**Task data:**
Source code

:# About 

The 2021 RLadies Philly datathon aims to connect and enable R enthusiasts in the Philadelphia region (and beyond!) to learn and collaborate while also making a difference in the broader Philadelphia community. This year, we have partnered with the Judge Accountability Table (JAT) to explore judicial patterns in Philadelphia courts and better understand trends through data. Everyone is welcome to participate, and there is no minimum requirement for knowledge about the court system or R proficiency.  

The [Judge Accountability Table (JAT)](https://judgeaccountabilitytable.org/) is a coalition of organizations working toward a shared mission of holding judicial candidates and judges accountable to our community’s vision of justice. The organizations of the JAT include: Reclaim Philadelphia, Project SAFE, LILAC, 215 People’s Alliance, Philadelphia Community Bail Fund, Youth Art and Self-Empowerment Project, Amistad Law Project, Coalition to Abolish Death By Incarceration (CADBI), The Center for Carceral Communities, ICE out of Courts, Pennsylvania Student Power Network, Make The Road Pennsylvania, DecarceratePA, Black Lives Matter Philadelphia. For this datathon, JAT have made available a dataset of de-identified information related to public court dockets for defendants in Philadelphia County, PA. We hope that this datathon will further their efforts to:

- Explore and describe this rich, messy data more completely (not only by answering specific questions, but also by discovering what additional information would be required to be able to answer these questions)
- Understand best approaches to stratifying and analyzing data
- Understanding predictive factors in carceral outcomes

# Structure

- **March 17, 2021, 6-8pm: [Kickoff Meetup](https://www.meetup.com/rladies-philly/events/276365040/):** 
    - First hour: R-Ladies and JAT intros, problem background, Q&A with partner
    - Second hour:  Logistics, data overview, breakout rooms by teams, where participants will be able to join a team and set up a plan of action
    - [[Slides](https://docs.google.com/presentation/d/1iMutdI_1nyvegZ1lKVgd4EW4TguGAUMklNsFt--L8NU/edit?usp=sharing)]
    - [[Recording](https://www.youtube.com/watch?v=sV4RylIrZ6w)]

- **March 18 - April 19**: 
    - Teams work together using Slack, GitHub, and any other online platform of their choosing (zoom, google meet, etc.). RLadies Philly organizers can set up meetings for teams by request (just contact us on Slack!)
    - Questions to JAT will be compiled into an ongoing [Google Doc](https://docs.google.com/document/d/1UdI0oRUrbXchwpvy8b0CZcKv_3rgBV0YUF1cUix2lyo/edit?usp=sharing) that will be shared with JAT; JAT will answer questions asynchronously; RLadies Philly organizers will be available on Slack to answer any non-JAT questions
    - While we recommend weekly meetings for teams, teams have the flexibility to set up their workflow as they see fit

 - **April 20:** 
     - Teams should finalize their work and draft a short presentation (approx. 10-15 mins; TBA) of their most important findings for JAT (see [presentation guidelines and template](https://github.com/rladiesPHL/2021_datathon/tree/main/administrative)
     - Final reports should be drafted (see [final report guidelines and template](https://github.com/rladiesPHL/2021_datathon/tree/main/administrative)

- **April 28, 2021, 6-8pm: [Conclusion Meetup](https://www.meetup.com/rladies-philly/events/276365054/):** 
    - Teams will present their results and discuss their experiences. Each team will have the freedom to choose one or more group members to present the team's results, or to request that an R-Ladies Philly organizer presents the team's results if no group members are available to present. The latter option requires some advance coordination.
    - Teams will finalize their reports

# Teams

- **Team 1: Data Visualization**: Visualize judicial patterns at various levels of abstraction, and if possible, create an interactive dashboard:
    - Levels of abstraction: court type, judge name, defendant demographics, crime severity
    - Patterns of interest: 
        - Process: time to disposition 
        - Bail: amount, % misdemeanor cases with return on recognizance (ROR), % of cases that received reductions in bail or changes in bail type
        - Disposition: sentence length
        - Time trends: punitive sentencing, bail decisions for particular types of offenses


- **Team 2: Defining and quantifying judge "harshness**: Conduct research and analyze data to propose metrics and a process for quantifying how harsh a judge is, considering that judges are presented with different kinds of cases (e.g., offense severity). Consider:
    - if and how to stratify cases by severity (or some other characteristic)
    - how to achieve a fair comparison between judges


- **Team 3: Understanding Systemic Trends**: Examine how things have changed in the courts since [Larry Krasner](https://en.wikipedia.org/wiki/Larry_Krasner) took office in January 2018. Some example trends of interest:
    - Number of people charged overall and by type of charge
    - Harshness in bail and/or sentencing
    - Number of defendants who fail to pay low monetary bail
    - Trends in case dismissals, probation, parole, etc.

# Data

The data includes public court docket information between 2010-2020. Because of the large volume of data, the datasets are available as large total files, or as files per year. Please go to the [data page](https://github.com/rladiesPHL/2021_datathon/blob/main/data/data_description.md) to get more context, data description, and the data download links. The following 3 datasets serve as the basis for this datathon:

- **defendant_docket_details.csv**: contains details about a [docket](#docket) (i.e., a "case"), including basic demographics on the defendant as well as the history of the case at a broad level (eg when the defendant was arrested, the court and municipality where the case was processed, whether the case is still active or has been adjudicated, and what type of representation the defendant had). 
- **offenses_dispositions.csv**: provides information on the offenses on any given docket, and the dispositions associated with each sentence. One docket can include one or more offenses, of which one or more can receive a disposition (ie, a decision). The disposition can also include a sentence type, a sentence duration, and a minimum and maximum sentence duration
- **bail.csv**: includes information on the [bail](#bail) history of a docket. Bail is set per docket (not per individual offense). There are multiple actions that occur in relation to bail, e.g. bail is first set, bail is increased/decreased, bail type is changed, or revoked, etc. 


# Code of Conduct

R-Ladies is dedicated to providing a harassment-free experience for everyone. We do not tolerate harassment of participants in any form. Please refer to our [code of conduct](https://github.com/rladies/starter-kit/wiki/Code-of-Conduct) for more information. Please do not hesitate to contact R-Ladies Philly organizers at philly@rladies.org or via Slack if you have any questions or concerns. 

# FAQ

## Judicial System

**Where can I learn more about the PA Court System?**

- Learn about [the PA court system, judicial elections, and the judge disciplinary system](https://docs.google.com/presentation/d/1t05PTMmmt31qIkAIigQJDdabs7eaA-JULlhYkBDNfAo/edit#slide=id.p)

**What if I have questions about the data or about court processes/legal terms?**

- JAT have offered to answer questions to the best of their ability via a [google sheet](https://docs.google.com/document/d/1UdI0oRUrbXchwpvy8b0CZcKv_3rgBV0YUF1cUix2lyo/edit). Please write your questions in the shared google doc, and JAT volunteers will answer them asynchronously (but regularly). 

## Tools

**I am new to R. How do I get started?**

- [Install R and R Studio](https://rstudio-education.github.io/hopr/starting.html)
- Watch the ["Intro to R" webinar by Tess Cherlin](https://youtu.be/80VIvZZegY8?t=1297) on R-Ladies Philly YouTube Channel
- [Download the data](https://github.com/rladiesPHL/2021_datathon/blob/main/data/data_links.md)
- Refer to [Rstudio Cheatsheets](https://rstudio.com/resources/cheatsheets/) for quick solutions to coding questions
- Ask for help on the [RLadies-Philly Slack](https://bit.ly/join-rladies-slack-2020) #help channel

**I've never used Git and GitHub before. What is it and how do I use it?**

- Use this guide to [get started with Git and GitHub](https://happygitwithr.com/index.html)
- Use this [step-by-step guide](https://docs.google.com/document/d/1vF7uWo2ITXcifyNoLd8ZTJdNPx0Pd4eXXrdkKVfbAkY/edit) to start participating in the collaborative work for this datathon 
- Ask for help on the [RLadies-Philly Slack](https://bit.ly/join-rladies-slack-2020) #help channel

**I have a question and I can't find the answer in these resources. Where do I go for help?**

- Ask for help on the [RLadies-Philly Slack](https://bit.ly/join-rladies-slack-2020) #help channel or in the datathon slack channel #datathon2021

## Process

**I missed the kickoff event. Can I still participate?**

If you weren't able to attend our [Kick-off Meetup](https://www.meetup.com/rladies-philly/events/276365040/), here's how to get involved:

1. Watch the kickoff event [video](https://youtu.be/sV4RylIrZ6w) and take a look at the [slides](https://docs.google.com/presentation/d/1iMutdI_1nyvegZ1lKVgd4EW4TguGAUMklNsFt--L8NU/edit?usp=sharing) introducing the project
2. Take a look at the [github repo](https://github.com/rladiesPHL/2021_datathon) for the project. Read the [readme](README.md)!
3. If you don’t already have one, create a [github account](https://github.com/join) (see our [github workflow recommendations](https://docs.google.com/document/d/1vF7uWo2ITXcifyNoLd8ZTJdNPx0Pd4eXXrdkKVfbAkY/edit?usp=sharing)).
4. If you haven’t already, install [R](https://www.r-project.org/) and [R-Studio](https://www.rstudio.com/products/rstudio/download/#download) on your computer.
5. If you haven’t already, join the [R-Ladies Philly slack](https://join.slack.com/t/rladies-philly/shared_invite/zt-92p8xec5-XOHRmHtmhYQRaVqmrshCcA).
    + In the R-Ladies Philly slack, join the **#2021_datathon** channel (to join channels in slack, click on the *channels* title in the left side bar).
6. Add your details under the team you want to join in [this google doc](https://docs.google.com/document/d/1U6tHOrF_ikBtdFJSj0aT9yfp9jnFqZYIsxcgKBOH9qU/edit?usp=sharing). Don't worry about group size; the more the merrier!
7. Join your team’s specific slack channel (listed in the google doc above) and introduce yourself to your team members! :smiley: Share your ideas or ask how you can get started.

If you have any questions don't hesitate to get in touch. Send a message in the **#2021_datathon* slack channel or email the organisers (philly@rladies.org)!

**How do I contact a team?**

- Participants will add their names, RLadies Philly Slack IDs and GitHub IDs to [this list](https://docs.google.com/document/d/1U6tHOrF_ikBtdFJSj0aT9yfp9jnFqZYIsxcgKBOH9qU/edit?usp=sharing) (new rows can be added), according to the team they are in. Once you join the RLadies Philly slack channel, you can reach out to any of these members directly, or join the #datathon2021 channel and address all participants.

**About this exercise:** After locating the line with "- how to achieve" in the material above, return it and each line after it exactly, ending at the line with "- Number of defendants".

**Output:**
    - how to achieve a fair comparison between judges


- **Team 3: Understanding Systemic Trends**: Examine how things have changed in the courts since [Larry Krasner](https://en.wikipedia.org/wiki/Larry_Krasner) took office in January 2018. Some example trends of interest:
    - Number of people charged overall and by type of charge
    - Harshness in bail and/or sentencing
    - Number of defendants who fail to pay low monetary bail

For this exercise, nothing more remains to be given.